25 février 2020, 11:24, par LOS

"Avez-vous d’autres détails sur cette affaire étonnante ?

L’autre chose qui m’a aussi marqué, c’est qu’après le 15 octobre, c’est moi qui ai été annoncé officiellement à Michaël Gorbatchev, l’assassinat de Thomas Sankara. Sa réponse m’a laissé interloqué. Vous savez, avec toutes les grandes puissances, qu’elles soient communistes ou capitalistes, quand on est un petit pays, c’est pareil, vous ne pesez pas lourd. C’était avant une réception au Kremlin. Gorbatchev m’a tout juste répondu que c’était un problème interne ; pas un mot de plus ; ni de regret, ni de compassion ; rien !
Je me le suis tenu pour dit.

C’est toute sa réaction, quand bien même le Burkina Faso était un pays révolutionnaire ?

Oui.

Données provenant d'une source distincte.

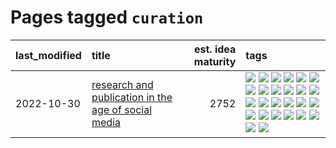 # Pages tagged `curation`

|last_modified|title|est. idea maturity|tags
|:---|:---|---:|:---|
|2022-10-30|[research and publication in the age of social media](../research-and-social.md)|2752|[![](https://img.shields.io/badge/tag-arxiv-6edb5)](../tags/arxiv.md) [![](https://img.shields.io/badge/tag-citation-f1c85)](../tags/citation.md) [![](https://img.shields.io/badge/tag-corrections-2229ca)](../tags/corrections.md) [![](https://img.shields.io/badge/tag-credit-3b815)](../tags/credit.md) [![](https://img.shields.io/badge/tag-curation-3b18a)](../tags/curation.md) [![](https://img.shields.io/badge/tag-discoverability-957448)](../tags/discoverability.md) [![](https://img.shields.io/badge/tag-discussion-3a9a4f)](../tags/discussion.md) [![](https://img.shields.io/badge/tag-feed-936135)](../tags/feed.md) [![](https://img.shields.io/badge/tag-git-deeba9)](../tags/git.md) [![](https://img.shields.io/badge/tag-github-c456a9)](../tags/github.md) [![](https://img.shields.io/badge/tag-historyofscience-d7de4b)](../tags/historyofscience.md) [![](https://img.shields.io/badge/tag-mastodon-e54ba1)](../tags/mastodon.md) [![](https://img.shields.io/badge/tag-openreview-426a5f)](../tags/openreview.md) [![](https://img.shields.io/badge/tag-paperswithcode-e3b2c7)](../tags/paperswithcode.md) [![](https://img.shields.io/badge/tag-platform-dafbc7)](../tags/platform.md) [![](https://img.shields.io/badge/tag-publication-5d9a82)](../tags/publication.md) [![](https://img.shields.io/badge/tag-reproducibility-7064e0)](../tags/reproducibility.md) [![](https://img.shields.io/badge/tag-research-6819c6)](../tags/research.md) [![](https://img.shields.io/badge/tag-retractions-11772b)](../tags/retractions.md) [![](https://img.shields.io/badge/tag-search-5fba1d)](../tags/search.md) [![](https://img.shields.io/badge/tag-socialmedia-587798)](../tags/socialmedia.md) [![](https://img.shields.io/badge/tag-stackoverflow-2c91b4)](../tags/stackoverflow.md) [![](https://img.shields.io/badge/tag-subscription-d2ea1b)](../tags/subscription.md) [![](https://img.shields.io/badge/tag-transparency-3f3dc3)](../tags/transparency.md) [![](https://img.shields.io/badge/tag-twitter-dce8fa)](../tags/twitter.md) [![](https://img.shields.io/badge/tag-validation-82f36e)](../tags/validation.md)|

Je vais vous le dire, c’est nous qui proclamions ici au Burkina que nous étions révolutionnaires. Dans les pays socialistes à l’Est, les dirigeants avaient une autre opinion sur la révolution burkinabè. Je m’en suis très rapidement rendu compte dans mes rapports avec les autorités soviétiques. C’était pareil avec Eric Oneker à Berlin-Est, Barcikoysky à Varsovie, Théodore Jouvkov à Sofia à Budapest, et partout ailleurs dans les pays communistes.

Alors que tout le monde croyait au Burkina que les Soviétiques supportaient beaucoup la Révolution burkinabè, qu’ils étaient avec nous, nos dirigeants se trompaient. En réalité, les Soviétiques n’ont jamais cru en la Révolution burkinabè, la RDP (Révolution démocratique et populaire). Dans la doctrine soviétique, depuis Lénine à partir des années 1917, une Révolution dirigée par des militaires n’en est pas une. Le Kremlin avait du respect pour la révolution chinoise qui avec Mao Tsé-Toung, était issue d’une insurrection paysanne. Celle de l’URSS avait comme base le prolétariat industriel.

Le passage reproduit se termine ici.